Uncovering Football’s Best Goalscorers in the English Premier League, La Liga, Serie A, Bundesliga, Eredivisie, and Ligue 1 for the 2009-2010 Season

by Joel Oberstone

Who are the best goalscorers in football? This paper examines the 20 leading goal scorers in each of the six top leagues in Europe and explores if it reasonable to assume that the best performance should be based solely on the single figure of merit of the number of goals scored during a season. Methodologies are developed that allow an accurate comparison between a player in one league, where the average number of goals scored may be significantly more than those of a player from a less prodigious league, as well as account for the discrepancy of the 34 game season in the Bundesliga and Eredivisie as compared to the English Premier, La Liga, Serie A, and Ligue 1 leagues that play 38. Secondly, an expanded approach using a set of multiple factors that considers a player’s contribution to overall team scoring is developed and determines if any of the measures in this array (1) make statistically significant contributions to the primary factor of individual goal scoring and (2) possibly provides a broader, yet more useful perspective of a player as goalscorer.

An Empirical NFL Draft Value Chart

by Michael Schuckers

Each year the National Football League (NFL) holds an annual draft to assign eligible players to each of the league's teams. The order of selections is based upon a team's previous performance and trades of these selections. The current NFL Draft Value Chart is one way to assess the value of a given selection and the equivalency of trade value for these selections. Recently, Massey and Thaler (2010) wrote about the market inefficiencies of the NFL draft in terms of the Draft Value Chart and player salaries. In this paper we look at the value of a particular draft selection based upon measures of player performance rather than based upon market value. Using a loess regression approach applied to the response metrics, games played and games started, we derive a new draft value chart based upon player performance.

Poster Presentations

The Ratio of Relative Importance: What Dictates Play in the NFL? A Look at the Importance of Offense, Defense, and Special Teams

by Keith Goldner

Over the past three years, there have been almost 18,000 drives during NFL games. During each drive, one team’s offense is on the field while the other team’s defense plays—with special teams peppered throughout the drives on individual plays. Using an efficiency metric of Net Expected Points, we look at the relative importance of offense, defense, and special teams to determine what dictates play in the NFL. In addition, we develop a method to better understand our efficiency metric.

Semi-Automated Collection of Pitch Location and Intent in Baseball

by Andrew Klein and Andrew C. Thomas

An analysis of the pitcher's intent in baseball should ideally depend upon information given by the catcher before the pitch is thrown.
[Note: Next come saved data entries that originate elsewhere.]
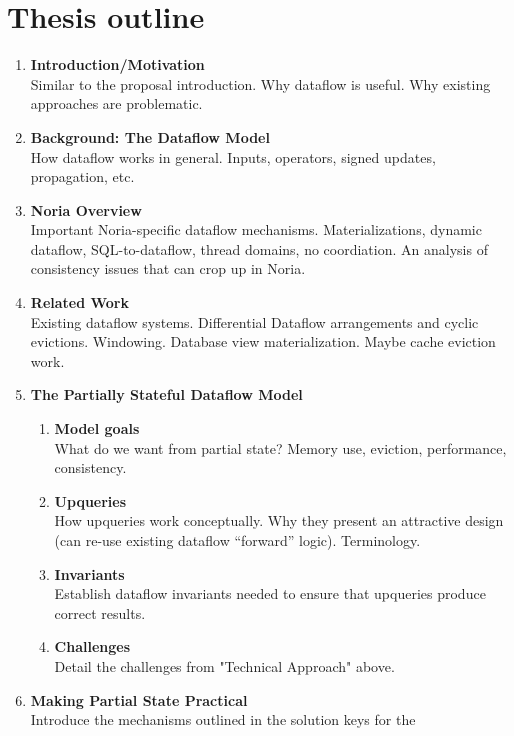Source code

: \documentclass[12pt,letterpaper,twoside]{article}
\begin{document}
\section{Thesis outline}

\begin{enumerate}

 \item \textbf{Introduction/Motivation}\\
   Similar to the proposal introduction. Why dataflow is useful. Why
   existing approaches are problematic.
 \item \textbf{Background: The Dataflow Model}\\
   How dataflow works in general. Inputs, operators, signed updates,
   propagation, etc.
 \item \textbf{Noria Overview}\\
   Important Noria-specific dataflow mechanisms. Materializations,
   dynamic dataflow, SQL-to-dataflow, thread domains, no coordiation.
   An analysis of consistency issues that can crop up in Noria.
 \item \textbf{Related Work}\\
   Existing dataflow systems. Differential Dataflow arrangements and
   cyclic evictions. Windowing. Database view materialization. Maybe
   cache eviction work.
 \item \textbf{The Partially Stateful Dataflow Model}
   \begin{enumerate}
   \item \textbf{Model goals}\\
     What do we want from partial state? Memory use, eviction,
     performance, consistency.
   \item \textbf{Upqueries}\\
     How upqueries work conceptually. Why they present an attractive
     design (can re-use existing dataflow ``forward'' logic). Terminology.
   \item \textbf{Invariants}\\
     Establish dataflow invariants needed to ensure that upqueries
     produce correct results.
   \item \textbf{Challenges}\\
     Detail the challenges from "Technical Approach" above.
   \end{enumerate}
 \item \textbf{Making Partial State Practical}\\
   Introduce the mechanisms outlined in the solution keys for the

\end{enumerate}
\end{document}

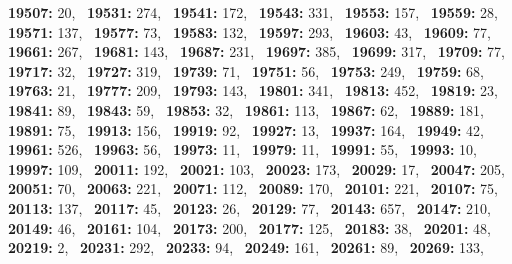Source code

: \textbf{19507:} 20,\allowbreak~ 
\textbf{19531:} 274,\allowbreak~ 
\textbf{19541:} 172,\allowbreak~ 
\textbf{19543:} 331,\allowbreak~ 
\textbf{19553:} 157,\allowbreak~ 
\textbf{19559:} 28,\allowbreak~ 
\textbf{19571:} 137,\allowbreak~ 
\textbf{19577:} 73,\allowbreak~ 
\textbf{19583:} 132,\allowbreak~ 
\textbf{19597:} 293,\allowbreak~ 
\textbf{19603:} 43,\allowbreak~ 
\textbf{19609:} 77,\allowbreak~ 
\textbf{19661:} 267,\allowbreak~ 
\textbf{19681:} 143,\allowbreak~ 
\textbf{19687:} 231,\allowbreak~ 
\textbf{19697:} 385,\allowbreak~ 
\textbf{19699:} 317,\allowbreak~ 
\textbf{19709:} 77,\allowbreak~ 
\textbf{19717:} 32,\allowbreak~ 
\textbf{19727:} 319,\allowbreak~ 
\textbf{19739:} 71,\allowbreak~ 
\textbf{19751:} 56,\allowbreak~ 
\textbf{19753:} 249,\allowbreak~ 
\textbf{19759:} 68,\allowbreak~ 
\textbf{19763:} 21,\allowbreak~ 
\textbf{19777:} 209,\allowbreak~ 
\textbf{19793:} 143,\allowbreak~ 
\textbf{19801:} 341,\allowbreak~ 
\textbf{19813:} 452,\allowbreak~ 
\textbf{19819:} 23,\allowbreak~ 
\textbf{19841:} 89,\allowbreak~ 
\textbf{19843:} 59,\allowbreak~ 
\textbf{19853:} 32,\allowbreak~ 
\textbf{19861:} 113,\allowbreak~ 
\textbf{19867:} 62,\allowbreak~ 
\textbf{19889:} 181,\allowbreak~ 
\textbf{19891:} 75,\allowbreak~ 
\textbf{19913:} 156,\allowbreak~ 
\textbf{19919:} 92,\allowbreak~ 
\textbf{19927:} 13,\allowbreak~ 
\textbf{19937:} 164,\allowbreak~ 
\textbf{19949:} 42,\allowbreak~ 
\textbf{19961:} 526,\allowbreak~ 
\textbf{19963:} 56,\allowbreak~ 
\textbf{19973:} 11,\allowbreak~ 
\textbf{19979:} 11,\allowbreak~ 
\textbf{19991:} 55,\allowbreak~ 
\textbf{19993:} 10,\allowbreak~ 
\textbf{19997:} 109,\allowbreak~ 
\textbf{20011:} 192,\allowbreak~ 
\textbf{20021:} 103,\allowbreak~ 
\textbf{20023:} 173,\allowbreak~ 
\textbf{20029:} 17,\allowbreak~ 
\textbf{20047:} 205,\allowbreak~ 
\textbf{20051:} 70,\allowbreak~ 
\textbf{20063:} 221,\allowbreak~ 
\textbf{20071:} 112,\allowbreak~ 
\textbf{20089:} 170,\allowbreak~ 
\textbf{20101:} 221,\allowbreak~ 
\textbf{20107:} 75,\allowbreak~ 
\textbf{20113:} 137,\allowbreak~ 
\textbf{20117:} 45,\allowbreak~ 
\textbf{20123:} 26,\allowbreak~ 
\textbf{20129:} 77,\allowbreak~ 
\textbf{20143:} 657,\allowbreak~ 
\textbf{20147:} 210,\allowbreak~ 
\textbf{20149:} 46,\allowbreak~ 
\textbf{20161:} 104,\allowbreak~ 
\textbf{20173:} 200,\allowbreak~ 
\textbf{20177:} 125,\allowbreak~ 
\textbf{20183:} 38,\allowbreak~ 
\textbf{20201:} 48,\allowbreak~ 
\textbf{20219:} 2,\allowbreak~ 
\textbf{20231:} 292,\allowbreak~ 
\textbf{20233:} 94,\allowbreak~ 
\textbf{20249:} 161,\allowbreak~ 
\textbf{20261:} 89,\allowbreak~ 
\textbf{20269:} 133,\allowbreak~ 
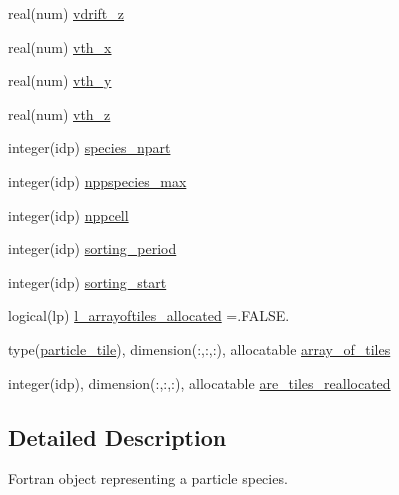\begin{DoxyCompactItemize}
\item 
real(num) \hyperlink{structparticle__speciesmodule_1_1particle__species_abe947e62e9f02647421983bab36fd3b4}{vdrift\+\_\+z}
\item 
real(num) \hyperlink{structparticle__speciesmodule_1_1particle__species_a0aac3d8c006510865b01a1c92f12518d}{vth\+\_\+x}
\item 
real(num) \hyperlink{structparticle__speciesmodule_1_1particle__species_a24a2e879d8fabf97d081e857e2307781}{vth\+\_\+y}
\item 
real(num) \hyperlink{structparticle__speciesmodule_1_1particle__species_aaa81b5d65f657ac14030dc1b173f2c3f}{vth\+\_\+z}
\item 
integer(idp) \hyperlink{structparticle__speciesmodule_1_1particle__species_a76ebc6a561029fa9850569bde01428be}{species\+\_\+npart}
\item 
integer(idp) \hyperlink{structparticle__speciesmodule_1_1particle__species_ae60b4ef189f4777fcbd38c8fa083b6a5}{nppspecies\+\_\+max}
\item 
integer(idp) \hyperlink{structparticle__speciesmodule_1_1particle__species_a85d9fbe02cbe094dd5d45b29e5a5cb52}{nppcell}
\item 
integer(idp) \hyperlink{structparticle__speciesmodule_1_1particle__species_a4bb668ad609f86bc2e0832a79d262f76}{sorting\+\_\+period}
\item 
integer(idp) \hyperlink{structparticle__speciesmodule_1_1particle__species_a28962e064910019368a651104e5104c1}{sorting\+\_\+start}
\item 
logical(lp) \hyperlink{structparticle__speciesmodule_1_1particle__species_a7925d60d14a0ec4da1bb9fffb5e5f2ef}{l\+\_\+arrayoftiles\+\_\+allocated} =.F\+A\+L\+S\+E.
\item 
type(\hyperlink{structparticle__tilemodule_1_1particle__tile}{particle\+\_\+tile}), dimension(\+:,\+:,\+:), allocatable \hyperlink{structparticle__speciesmodule_1_1particle__species_adf3862efae3787dab97df9f9064b65d9}{array\+\_\+of\+\_\+tiles}
\item 
integer(idp), dimension(\+:,\+:,\+:), allocatable \hyperlink{structparticle__speciesmodule_1_1particle__species_acfd22fe918c6c278d3e6cd7d4ae1d6f9}{are\+\_\+tiles\+\_\+reallocated}
\end{DoxyCompactItemize}


\subsection{Detailed Description}
Fortran object representing a particle species. 

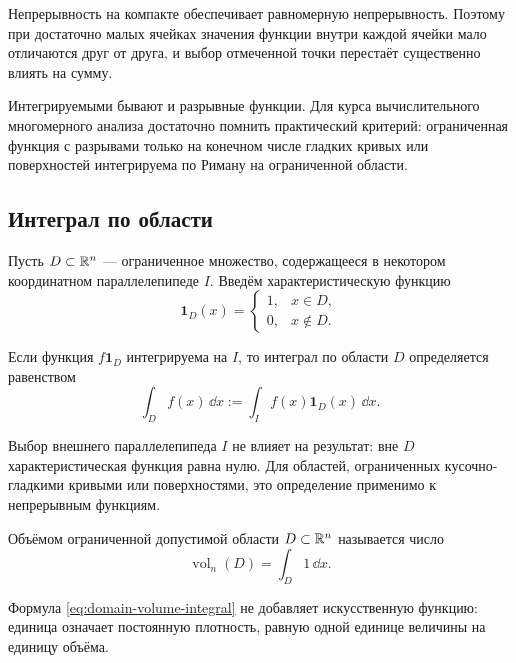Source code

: Непрерывность на компакте обеспечивает равномерную непрерывность. Поэтому при достаточно малых ячейках значения функции внутри каждой ячейки мало отличаются друг от друга, и выбор отмеченной точки перестаёт существенно влиять на сумму.

\begin{remark}
Интегрируемыми бывают и разрывные функции. Для курса вычислительного многомерного анализа достаточно помнить практический критерий: ограниченная функция с разрывами только на конечном числе гладких кривых или поверхностей интегрируема по Риману на ограниченной области.
\end{remark}

\subsection{Интеграл по области}

Пусть $D\subset\R^n$ --- ограниченное множество, содержащееся в некотором координатном параллелепипеде $I$. Введём характеристическую функцию
\[
\mathbf 1_D(x)
=
\begin{cases}
1,&x\in D,\\
0,&x\notin D.
\end{cases}
\]

\begin{definition}
Если функция $f\mathbf 1_D$ интегрируема на $I$, то интеграл по области $D$ определяется равенством
\begin{equation}
\int_D f(x)\,\dd x
:=
\int_I f(x)\mathbf 1_D(x)\,\dd x.
\label{eq:integral-over-domain}
\end{equation}
\end{definition}

Выбор внешнего параллелепипеда $I$ не влияет на результат: вне $D$ характеристическая функция равна нулю. Для областей, ограниченных кусочно-гладкими кривыми или поверхностями, это определение применимо к непрерывным функциям.

\begin{definition}
Объёмом ограниченной допустимой области $D\subset\R^n$ называется число
\begin{equation}
\operatorname{vol}_n(D)
=
\int_D 1\,\dd x.
\label{eq:domain-volume-integral}
\end{equation}
\end{definition}

Формула \eqref{eq:domain-volume-integral} не добавляет искусственную функцию: единица означает постоянную плотность, равную одной единице величины на единицу объёма.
Expert judgment has already identified the importance of this factor (e.g. the pitcher is "missing his spots" when unsuccessful in hitting the target). We describe the underpinnings of an automated video analysis system that uses semi-supervised learning methods to identify the catcher position — specifically, the catcher's glove position. The analysis begins with video of a single pitch, supervised by a human controller; this information is then incorporated into one of a selection of learning algorithms and applied to subsequent pitches with minimal involvement from the controller. This is designed to be the first step in creating a public database of pitch intent, to be coupled with existing sources of pitch physics, so that analysts may better evaluate pitcher performance.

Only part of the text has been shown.